Interstitial cystitis is described by the U.K.'s National Health Service as a "poorly understood" condition that's also known as "painful bladder syndrome."
"My bladder was badly inflamed, covered in ulcers and hemorrhages," Christina said. "That's why it can't hold anything in there; it's all completely damaged. The nerves in the organ have also been damaged, so they tell me I need to go all the time."
Initially, Christina recalls feeling relieved after getting a diagnosis.
When I first found out, I was optimistic. But then I was told there isn't a cure for interstitial cystitis.
"If nothing had been physically wrong, then it would have all been in my head," she said. "I wanted there to be something, and when I first found out, I was optimistic that it would mean we could find a treatment. But then I was told there isn't a cure for interstitial cystitis."
Now, a few months later, the condition has had a big impact on Christina's life.
"I'm working from home now until there's a solution. I can't fully do my role at the moment, so it's been adjusted and my company has been really understanding, but it's very hard for me to deal with," she explained.
Her condition has also affected her social life — and left her mental health vulnerable.
"I don't really want to do anything or go anywhere anymore, and I used to be really outgoing," she said. "I'd go out and see my friends a lot, but even the thought of getting in the car and driving to my friends, who live half an hour or 45 minutes, away terrifies me. I find myself just wanting to be at home because that's where I feel most comfortable."
She continued: "I can't bring myself to want to be around people when I keep needing to go to the toilet; it's not fun for me to socialize anymore. I get panic attacks. Stress does tend to have a big link with interstitial cystitis, and obviously, I'm so stressed because of what's going on, so that doesn't help things — but I can't help but be stressed. It's a vicious cycle."
Stress is such a big factor in interstitial cystitis that Christina believes it might even have been the trigger for her condition. She went through a bad breakup shortly before the symptoms started emerging, but she doesn't know for sure whether this had any impact.
Stress does tend to have a big link with interstitial cystitis — but I can't help but be stressed. It's a vicious cycle.
Although Christina's doctors have explored various avenues for treatment to manage her symptoms, none of them have worked so far, so she's still suffering chronic pain every day. She's found that limiting her diet to exclude acidic foods, such as tomatoes and some fruits, has helped prevent particularly bad flare-ups.
"I'm trying so many different things; I do pilates and yoga to try and calm me, and I find when I'm actually doing them, the symptoms are relieved, which is great," Christina said. "I feel at my best when I go to the gym, so I make myself go every day, but as soon as I get back and try to relax, the symptoms come back straight away."
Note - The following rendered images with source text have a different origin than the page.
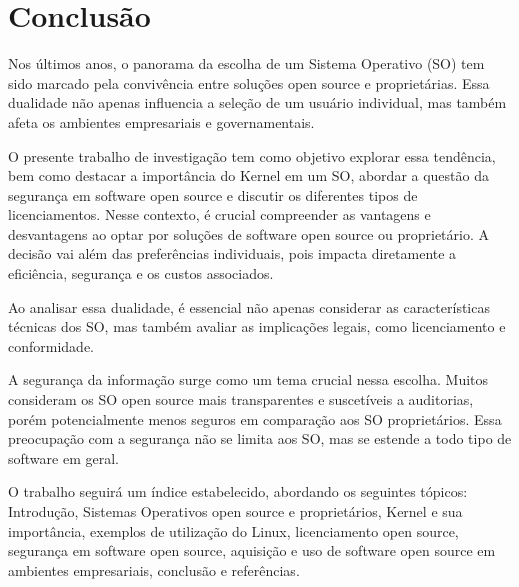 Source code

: \section{Conclusão} \label{section: introduction}
Nos últimos anos, o panorama da escolha de um Sistema Operativo (SO) tem sido marcado pela convivência entre soluções open source e proprietárias. Essa dualidade não apenas influencia a seleção de um usuário individual, mas também afeta os ambientes empresariais e governamentais.

O presente trabalho de investigação tem como objetivo explorar essa tendência, bem como destacar a importância do Kernel em um SO, abordar a questão da segurança em software open source e discutir os diferentes tipos de licenciamentos. Nesse contexto, é crucial compreender as vantagens e desvantagens ao optar por soluções de software open source ou proprietário. A decisão vai além das preferências individuais, pois impacta diretamente a eficiência, segurança e os custos associados.

Ao analisar essa dualidade, é essencial não apenas considerar as características técnicas dos SO, mas também avaliar as implicações legais, como licenciamento e conformidade.

A segurança da informação surge como um tema crucial nessa escolha. Muitos consideram os SO open source mais transparentes e suscetíveis a auditorias, porém potencialmente menos seguros em comparação aos SO proprietários. Essa preocupação com a segurança não se limita aos SO, mas se estende a todo tipo de software em geral.

O trabalho seguirá um índice estabelecido, abordando os seguintes tópicos: Introdução, Sistemas Operativos open source e proprietários, Kernel e sua importância, exemplos de utilização do Linux, licenciamento open source, segurança em software open source, aquisição e uso de software open source em ambientes empresariais, conclusão e referências. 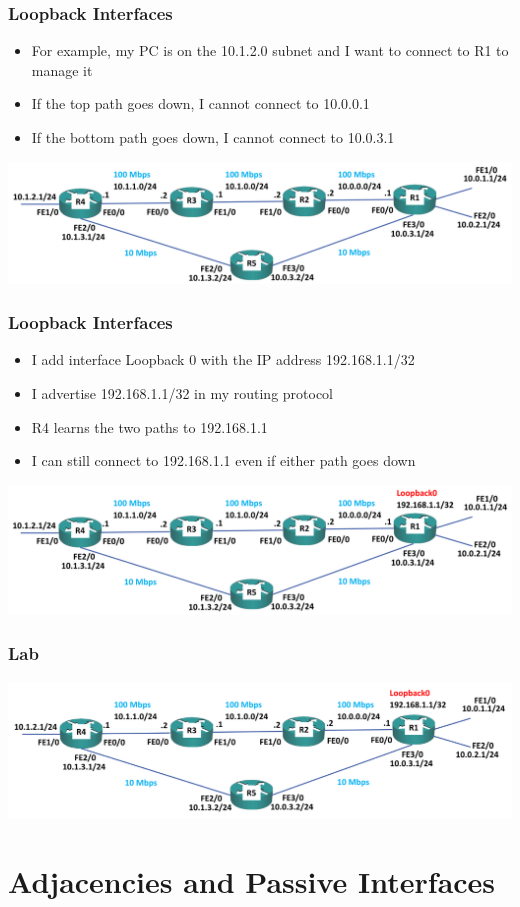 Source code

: \documentclass[pdflatex,compress,mathserif]{beamer}
\begin{document}
\begin{frame}
	\frametitle{Loopback Interfaces}
	\begin{itemize}
		\item For example, my PC is on the 10.1.2.0 subnet and I want to connect to R1
to manage it
		\item If the top path goes down, I cannot connect to 10.0.0.1
		\item If the bottom path goes down, I cannot connect to 10.0.3.1
	\end{itemize}
	\begin{center}
		\includegraphics[width=\linewidth]{img/img33}
	\end{center}
\end{frame}

\begin{frame}
	\frametitle{Loopback Interfaces}
	\begin{itemize}
		\item I add interface Loopback 0 with the IP address 192.168.1.1/32
		\item I advertise 192.168.1.1/32 in my routing protocol
		\item R4 learns the two paths to 192.168.1.1
		\item I can still connect to 192.168.1.1 even if either path goes down
	\end{itemize}
	\begin{center}
		\includegraphics[width=\linewidth]{img/img34}
	\end{center}
\end{frame}

\begin{frame}
	\frametitle{Lab}
	\begin{center}
		\includegraphics[width=\linewidth]{img/img35}
	\end{center}
\end{frame}

\section{Adjacencies and Passive Interfaces}
\end{document}
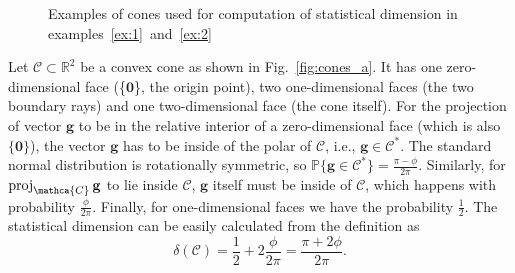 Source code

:\begin{figure}[t!]
\begin{subfigure}{0.48\linewidth}
        \caption{}
    \end{subfigure}
    \caption{\centering Examples of cones used for computation of statistical dimension in examples~\ref{ex:1}~and~\ref{ex:2}}
    \label{fig:cones}
\end{figure}

\begin{example}\label{ex:1}
    Let $\mathcal{C} \subset \mathbb{R}^2 $ be a convex cone as shown in Fig.~\ref{fig:cones_a}.
    It has one zero-dimensional face (\{$\mathbf{0}$\}, the origin point), two one-dimensional faces (the two boundary rays)
    and one two-dimensional face (the cone itself).
    For the projection of vector $\mathbf{g}$ to be in the relative interior of a zero-dimensional face (which is also $\{\mathbf{0}\}$),
    the vector $\mathbf{g}$ has to be inside of the polar of $\mathcal{C}$, i.e., $\mathbf{g} \in \mathcal{C}^*$.
    The standard normal distribution is rotationally symmetric, so $\mathbb{P}\{ \mathbf{g} \in \mathcal{C}^*\} = \frac{\pi - \phi}{2\pi} $.
    Similarly, for $\op{proj}_{\mathca{C}} \mathbf{g}$ to lie inside $\mathcal{C}$, $\mathbf{g}$ itself must be inside of $\mathcal{C}$,
    which happens with probability $\frac{\phi}{2\pi}$.
    Finally, for one-dimensional faces we have the probability $\frac{1}{2}$.
    The statistical dimension can be easily calculated from the definition as
    \[ \delta (\mathcal{C}) = \frac{1}{2} + 2\frac{\phi}{2\pi} = \frac{\pi + 2\phi}{2\pi}.\]
\end{example}

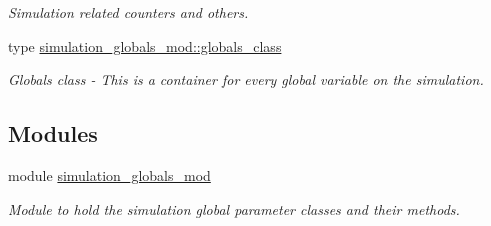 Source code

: \begin{DoxyCompactItemize}
\begin{DoxyCompactList}\small\item\em Simulation related counters and others. \end{DoxyCompactList}\item 
type \mbox{\hyperlink{structsimulation__globals__mod_1_1globals__class}{simulation\+\_\+globals\+\_\+mod\+::globals\+\_\+class}}
\begin{DoxyCompactList}\small\item\em Globals class -\/ This is a container for every global variable on the simulation. \end{DoxyCompactList}\end{DoxyCompactItemize}
\subsection*{Modules}
\begin{DoxyCompactItemize}
\item 
module \mbox{\hyperlink{namespacesimulation__globals__mod}{simulation\+\_\+globals\+\_\+mod}}
\begin{DoxyCompactList}\small\item\em Module to hold the simulation global parameter classes and their methods. \end{DoxyCompactList}\end{DoxyCompactItemize}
As it stands, Christina is awaiting a treatment called bladder instillation, in which the lining of the organ will be coated with medicine, and she's really hoping it'll make a difference.
"I'm trying to be optimistic about it, but I completely understand that it may not work for me as it's all trial and error," she said. "It's really hard to come to terms with. I try to stay positive, but I do have really bad days where I start crying because I'm sitting on the toilet and I've just been there literally 10 minutes ago."
Christina believes her case of interstitial cystitis got so bad because of how long she was suffering from the symptoms before her doctors could identify what it was. So she wants to raise awareness in the hope that more research will be conducted and that, one day, she might be able to lead a more "normal" life again.
"It's the worst thing I've ever dealt with," she said.